Exactly the lines from the one holding "- TODO: edit" through the final line of the data are wanted, copied as written.

→ **Exercise materials**
+++++

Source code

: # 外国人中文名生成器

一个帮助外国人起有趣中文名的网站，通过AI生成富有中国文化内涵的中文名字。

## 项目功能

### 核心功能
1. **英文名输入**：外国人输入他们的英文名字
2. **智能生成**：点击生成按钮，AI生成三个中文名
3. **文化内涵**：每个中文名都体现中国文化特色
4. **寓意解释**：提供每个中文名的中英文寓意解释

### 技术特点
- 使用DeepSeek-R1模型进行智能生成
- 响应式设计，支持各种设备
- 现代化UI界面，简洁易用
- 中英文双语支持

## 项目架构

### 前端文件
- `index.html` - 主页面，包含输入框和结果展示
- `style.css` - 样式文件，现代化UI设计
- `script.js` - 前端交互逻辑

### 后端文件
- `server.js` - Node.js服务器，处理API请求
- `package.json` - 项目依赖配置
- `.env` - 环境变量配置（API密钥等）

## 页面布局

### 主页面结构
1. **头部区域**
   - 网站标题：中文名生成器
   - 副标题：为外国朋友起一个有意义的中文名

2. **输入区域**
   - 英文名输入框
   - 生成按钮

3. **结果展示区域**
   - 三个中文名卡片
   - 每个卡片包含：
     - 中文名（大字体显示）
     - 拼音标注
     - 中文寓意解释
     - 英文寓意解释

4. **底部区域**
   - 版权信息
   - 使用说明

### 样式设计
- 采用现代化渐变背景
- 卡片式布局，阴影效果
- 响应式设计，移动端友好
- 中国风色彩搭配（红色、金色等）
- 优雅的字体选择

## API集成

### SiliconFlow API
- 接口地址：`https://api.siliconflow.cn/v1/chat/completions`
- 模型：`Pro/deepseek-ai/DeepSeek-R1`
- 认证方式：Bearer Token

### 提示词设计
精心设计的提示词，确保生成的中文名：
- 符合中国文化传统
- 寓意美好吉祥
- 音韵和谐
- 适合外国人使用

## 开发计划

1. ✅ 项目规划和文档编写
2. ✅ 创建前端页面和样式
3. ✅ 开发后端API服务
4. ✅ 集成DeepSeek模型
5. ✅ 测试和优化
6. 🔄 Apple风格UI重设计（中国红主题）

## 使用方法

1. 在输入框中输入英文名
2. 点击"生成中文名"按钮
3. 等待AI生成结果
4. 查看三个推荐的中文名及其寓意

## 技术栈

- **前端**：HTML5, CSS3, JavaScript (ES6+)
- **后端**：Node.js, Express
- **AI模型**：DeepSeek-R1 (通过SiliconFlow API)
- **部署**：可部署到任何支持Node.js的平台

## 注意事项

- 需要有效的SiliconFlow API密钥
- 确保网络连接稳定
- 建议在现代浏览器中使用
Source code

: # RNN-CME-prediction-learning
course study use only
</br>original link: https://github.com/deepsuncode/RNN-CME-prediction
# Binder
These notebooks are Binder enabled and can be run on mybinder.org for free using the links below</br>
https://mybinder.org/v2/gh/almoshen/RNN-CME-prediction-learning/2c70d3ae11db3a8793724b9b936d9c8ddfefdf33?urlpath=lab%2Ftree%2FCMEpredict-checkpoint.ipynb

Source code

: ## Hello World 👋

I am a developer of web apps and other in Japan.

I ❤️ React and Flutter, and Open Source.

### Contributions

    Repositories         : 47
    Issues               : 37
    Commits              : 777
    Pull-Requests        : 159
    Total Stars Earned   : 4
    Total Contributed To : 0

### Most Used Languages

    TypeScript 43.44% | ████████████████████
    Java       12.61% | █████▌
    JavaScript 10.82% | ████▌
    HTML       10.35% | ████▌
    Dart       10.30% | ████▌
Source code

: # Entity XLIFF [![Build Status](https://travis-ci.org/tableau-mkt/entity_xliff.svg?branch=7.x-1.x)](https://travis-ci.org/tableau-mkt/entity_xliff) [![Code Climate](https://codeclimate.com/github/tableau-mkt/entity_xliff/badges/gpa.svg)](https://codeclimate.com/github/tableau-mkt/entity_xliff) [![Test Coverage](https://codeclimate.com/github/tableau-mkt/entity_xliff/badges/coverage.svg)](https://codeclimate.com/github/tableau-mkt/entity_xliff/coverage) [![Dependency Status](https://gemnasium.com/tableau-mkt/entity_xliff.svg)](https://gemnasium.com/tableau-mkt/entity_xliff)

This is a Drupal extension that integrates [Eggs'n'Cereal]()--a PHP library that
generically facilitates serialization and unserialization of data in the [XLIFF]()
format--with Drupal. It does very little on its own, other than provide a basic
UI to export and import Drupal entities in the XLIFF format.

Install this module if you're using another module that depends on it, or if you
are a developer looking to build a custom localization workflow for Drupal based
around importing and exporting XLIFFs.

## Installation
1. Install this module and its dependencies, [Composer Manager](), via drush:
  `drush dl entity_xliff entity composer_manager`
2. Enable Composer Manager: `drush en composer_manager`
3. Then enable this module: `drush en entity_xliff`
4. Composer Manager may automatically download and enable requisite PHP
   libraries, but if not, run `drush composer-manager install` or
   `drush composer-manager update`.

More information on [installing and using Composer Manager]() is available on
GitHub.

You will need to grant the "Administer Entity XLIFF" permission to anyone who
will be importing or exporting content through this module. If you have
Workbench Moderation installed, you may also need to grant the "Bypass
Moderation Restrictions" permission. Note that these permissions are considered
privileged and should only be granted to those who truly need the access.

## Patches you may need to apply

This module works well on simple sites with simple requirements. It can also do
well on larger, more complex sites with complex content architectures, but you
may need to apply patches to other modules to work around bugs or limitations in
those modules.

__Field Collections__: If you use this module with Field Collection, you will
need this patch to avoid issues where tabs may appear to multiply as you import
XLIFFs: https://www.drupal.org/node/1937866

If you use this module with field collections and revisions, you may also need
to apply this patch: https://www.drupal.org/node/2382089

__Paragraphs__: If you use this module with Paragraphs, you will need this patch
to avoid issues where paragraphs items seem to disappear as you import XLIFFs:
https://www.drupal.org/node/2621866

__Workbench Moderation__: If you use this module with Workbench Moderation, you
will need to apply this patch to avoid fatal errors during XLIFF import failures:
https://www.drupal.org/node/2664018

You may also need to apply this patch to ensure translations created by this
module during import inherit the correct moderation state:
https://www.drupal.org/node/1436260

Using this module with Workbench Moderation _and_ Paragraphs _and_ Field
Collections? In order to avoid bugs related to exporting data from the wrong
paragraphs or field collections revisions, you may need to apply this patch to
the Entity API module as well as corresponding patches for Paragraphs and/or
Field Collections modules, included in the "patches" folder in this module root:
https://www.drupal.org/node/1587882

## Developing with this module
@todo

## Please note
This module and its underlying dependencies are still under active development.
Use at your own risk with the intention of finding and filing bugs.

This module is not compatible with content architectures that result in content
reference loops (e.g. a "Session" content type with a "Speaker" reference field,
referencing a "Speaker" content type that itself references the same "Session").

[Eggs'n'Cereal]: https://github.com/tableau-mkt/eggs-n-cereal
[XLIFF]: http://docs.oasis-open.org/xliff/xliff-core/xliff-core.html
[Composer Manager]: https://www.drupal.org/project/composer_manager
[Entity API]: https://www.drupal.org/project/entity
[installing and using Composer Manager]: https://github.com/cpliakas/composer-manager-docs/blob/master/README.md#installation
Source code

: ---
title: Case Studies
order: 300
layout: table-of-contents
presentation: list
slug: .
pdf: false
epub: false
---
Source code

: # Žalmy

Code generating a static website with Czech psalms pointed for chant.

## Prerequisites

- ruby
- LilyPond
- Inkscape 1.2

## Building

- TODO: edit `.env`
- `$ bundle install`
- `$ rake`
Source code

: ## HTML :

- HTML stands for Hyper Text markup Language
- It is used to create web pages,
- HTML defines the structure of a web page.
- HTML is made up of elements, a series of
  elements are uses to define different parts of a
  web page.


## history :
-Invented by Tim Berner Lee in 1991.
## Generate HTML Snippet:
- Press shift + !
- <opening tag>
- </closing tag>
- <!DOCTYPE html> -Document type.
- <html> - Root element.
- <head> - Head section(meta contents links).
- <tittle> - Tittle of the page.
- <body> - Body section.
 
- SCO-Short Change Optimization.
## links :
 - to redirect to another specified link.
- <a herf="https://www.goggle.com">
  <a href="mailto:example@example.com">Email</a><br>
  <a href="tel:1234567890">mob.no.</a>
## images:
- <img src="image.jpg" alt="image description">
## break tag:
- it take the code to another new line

+++++

→ **Problem solution**
- TODO: edit `.env`
- `$ bundle install`
- `$ rake`
Source code

: ## HTML :

- HTML stands for Hyper Text markup Language
- It is used to create web pages,
- HTML defines the structure of a web page.
- HTML is made up of elements, a series of
  elements are uses to define different parts of a
  web page.


## history :
-Invented by Tim Berner Lee in 1991.
## Generate HTML Snippet:
- Press shift + !
- <opening tag>
- </closing tag>
- <!DOCTYPE html> -Document type.
- <html> - Root element.
- <head> - Head section(meta contents links).
- <tittle> - Tittle of the page.
- <body> - Body section.
 
- SCO-Short Change Optimization.
## links :
 - to redirect to another specified link.
- <a herf="https://www.goggle.com">
  <a href="mailto:example@example.com">Email</a><br>
  <a href="tel:1234567890">mob.no.</a>
## images:
- <img src="image.jpg" alt="image description">
## break tag:
- it take the code to another new line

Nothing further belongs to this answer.